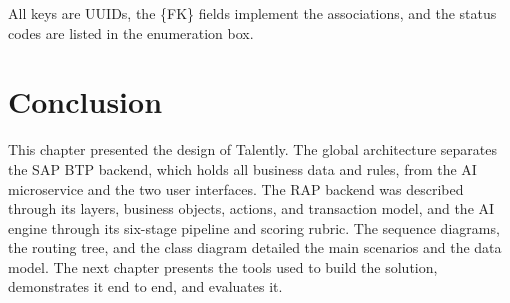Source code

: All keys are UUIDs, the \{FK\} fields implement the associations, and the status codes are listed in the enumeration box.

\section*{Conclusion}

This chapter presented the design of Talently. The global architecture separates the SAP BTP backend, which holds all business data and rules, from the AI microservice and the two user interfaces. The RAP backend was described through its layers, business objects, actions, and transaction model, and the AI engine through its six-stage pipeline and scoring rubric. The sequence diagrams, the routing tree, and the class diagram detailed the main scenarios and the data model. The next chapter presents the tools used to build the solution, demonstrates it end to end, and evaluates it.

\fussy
——
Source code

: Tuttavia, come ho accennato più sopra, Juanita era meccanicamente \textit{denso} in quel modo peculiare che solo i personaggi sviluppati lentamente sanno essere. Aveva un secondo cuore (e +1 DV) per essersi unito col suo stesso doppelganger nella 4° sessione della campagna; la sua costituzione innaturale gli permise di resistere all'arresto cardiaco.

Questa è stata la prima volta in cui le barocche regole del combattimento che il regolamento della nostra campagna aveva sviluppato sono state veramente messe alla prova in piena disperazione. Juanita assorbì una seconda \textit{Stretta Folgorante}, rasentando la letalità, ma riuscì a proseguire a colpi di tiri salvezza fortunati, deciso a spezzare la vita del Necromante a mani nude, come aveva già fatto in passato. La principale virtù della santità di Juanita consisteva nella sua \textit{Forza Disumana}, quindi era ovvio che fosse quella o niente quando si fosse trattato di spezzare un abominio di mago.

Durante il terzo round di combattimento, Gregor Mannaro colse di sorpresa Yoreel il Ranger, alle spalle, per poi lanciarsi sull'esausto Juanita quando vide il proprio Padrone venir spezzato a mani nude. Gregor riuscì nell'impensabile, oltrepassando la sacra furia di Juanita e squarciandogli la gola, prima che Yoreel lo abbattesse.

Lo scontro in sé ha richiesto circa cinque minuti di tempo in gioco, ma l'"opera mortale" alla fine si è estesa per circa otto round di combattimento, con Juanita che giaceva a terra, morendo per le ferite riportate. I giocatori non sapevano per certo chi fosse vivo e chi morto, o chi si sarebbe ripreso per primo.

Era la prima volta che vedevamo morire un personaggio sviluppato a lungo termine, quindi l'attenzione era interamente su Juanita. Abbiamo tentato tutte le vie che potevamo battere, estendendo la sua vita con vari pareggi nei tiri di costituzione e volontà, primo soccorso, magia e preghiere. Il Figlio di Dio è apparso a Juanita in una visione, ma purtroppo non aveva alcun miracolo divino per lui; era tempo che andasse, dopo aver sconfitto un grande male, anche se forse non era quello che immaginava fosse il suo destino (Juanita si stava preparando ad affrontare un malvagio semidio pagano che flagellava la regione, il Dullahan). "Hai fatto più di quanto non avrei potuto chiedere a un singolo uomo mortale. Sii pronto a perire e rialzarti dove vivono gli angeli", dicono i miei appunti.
——
• WHAT THE EXERCISE ASKS:
Using the listing, filter for "textit" and return the matching lines.

• ANSWER BELOW:
: Tuttavia, come ho accennato più sopra, Juanita era meccanicamente \textit{denso} in quel modo peculiare che solo i personaggi sviluppati lentamente sanno essere. Aveva un secondo cuore (e +1 DV) per essersi unito col suo stesso doppelganger nella 4° sessione della campagna; la sua costituzione innaturale gli permise di resistere all'arresto cardiaco.
Questa è stata la prima volta in cui le barocche regole del combattimento che il regolamento della nostra campagna aveva sviluppato sono state veramente messe alla prova in piena disperazione. Juanita assorbì una seconda \textit{Stretta Folgorante}, rasentando la letalità, ma riuscì a proseguire a colpi di tiri salvezza fortunati, deciso a spezzare la vita del Necromante a mani nude, come aveva già fatto in passato. La principale virtù della santità di Juanita consisteva nella sua \textit{Forza Disumana}, quindi era ovvio che fosse quella o niente quando si fosse trattato di spezzare un abominio di mago.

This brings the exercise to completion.